Prompt.
Your task is to return the line containing "- [set_player_running](./set_player_running.md)" and each line after it through the end of the entries, exactly, with no other lines.

[Dataset entries]

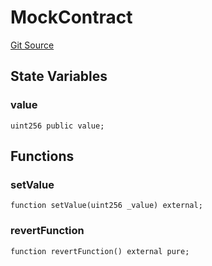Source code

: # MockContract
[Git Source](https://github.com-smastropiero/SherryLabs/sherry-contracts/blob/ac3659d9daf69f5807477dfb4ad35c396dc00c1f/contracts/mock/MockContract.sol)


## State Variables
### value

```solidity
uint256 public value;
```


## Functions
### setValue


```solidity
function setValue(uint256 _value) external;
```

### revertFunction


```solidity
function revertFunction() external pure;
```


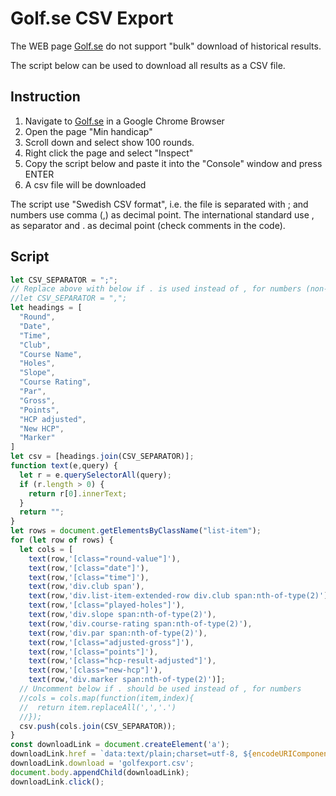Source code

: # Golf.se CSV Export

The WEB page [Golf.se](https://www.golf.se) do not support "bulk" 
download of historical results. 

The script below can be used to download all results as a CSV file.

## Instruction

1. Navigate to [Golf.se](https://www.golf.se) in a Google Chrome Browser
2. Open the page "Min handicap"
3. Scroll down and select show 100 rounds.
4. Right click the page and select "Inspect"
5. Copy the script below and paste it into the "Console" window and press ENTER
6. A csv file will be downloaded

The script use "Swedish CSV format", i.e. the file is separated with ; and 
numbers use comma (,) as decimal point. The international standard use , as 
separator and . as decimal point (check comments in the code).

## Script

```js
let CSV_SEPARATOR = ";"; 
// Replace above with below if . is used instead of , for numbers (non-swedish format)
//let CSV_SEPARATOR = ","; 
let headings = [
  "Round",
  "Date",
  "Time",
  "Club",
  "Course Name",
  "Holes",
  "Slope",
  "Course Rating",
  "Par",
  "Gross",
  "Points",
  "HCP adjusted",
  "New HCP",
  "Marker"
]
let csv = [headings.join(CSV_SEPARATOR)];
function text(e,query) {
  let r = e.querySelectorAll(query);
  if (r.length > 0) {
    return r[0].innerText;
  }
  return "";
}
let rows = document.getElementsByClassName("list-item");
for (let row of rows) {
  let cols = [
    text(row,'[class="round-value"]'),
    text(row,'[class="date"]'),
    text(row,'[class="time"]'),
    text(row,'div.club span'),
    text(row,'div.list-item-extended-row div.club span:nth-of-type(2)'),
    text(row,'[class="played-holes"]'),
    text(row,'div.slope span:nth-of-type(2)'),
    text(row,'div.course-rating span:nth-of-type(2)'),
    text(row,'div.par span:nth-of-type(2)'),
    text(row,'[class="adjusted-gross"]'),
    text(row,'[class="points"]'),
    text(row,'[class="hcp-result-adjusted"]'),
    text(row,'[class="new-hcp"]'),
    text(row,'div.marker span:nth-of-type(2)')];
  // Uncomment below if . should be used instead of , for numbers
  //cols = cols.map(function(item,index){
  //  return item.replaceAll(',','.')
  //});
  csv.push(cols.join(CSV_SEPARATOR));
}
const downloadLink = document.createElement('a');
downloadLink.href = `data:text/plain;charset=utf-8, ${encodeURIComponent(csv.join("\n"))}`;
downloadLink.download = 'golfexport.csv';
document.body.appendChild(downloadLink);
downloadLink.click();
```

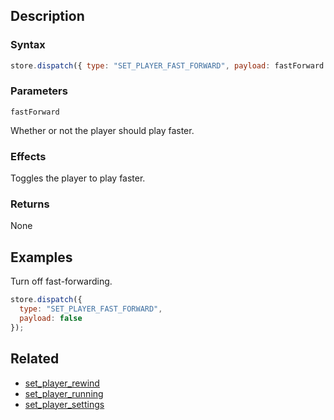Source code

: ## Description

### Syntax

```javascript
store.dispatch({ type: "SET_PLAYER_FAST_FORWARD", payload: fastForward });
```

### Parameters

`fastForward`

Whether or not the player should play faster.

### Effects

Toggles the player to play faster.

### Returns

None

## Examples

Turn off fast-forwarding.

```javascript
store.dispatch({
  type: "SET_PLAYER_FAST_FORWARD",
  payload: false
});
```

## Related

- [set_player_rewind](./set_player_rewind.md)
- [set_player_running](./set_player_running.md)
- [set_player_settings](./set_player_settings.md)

Problem solution.
- [set_player_running](./set_player_running.md)
- [set_player_settings](./set_player_settings.md)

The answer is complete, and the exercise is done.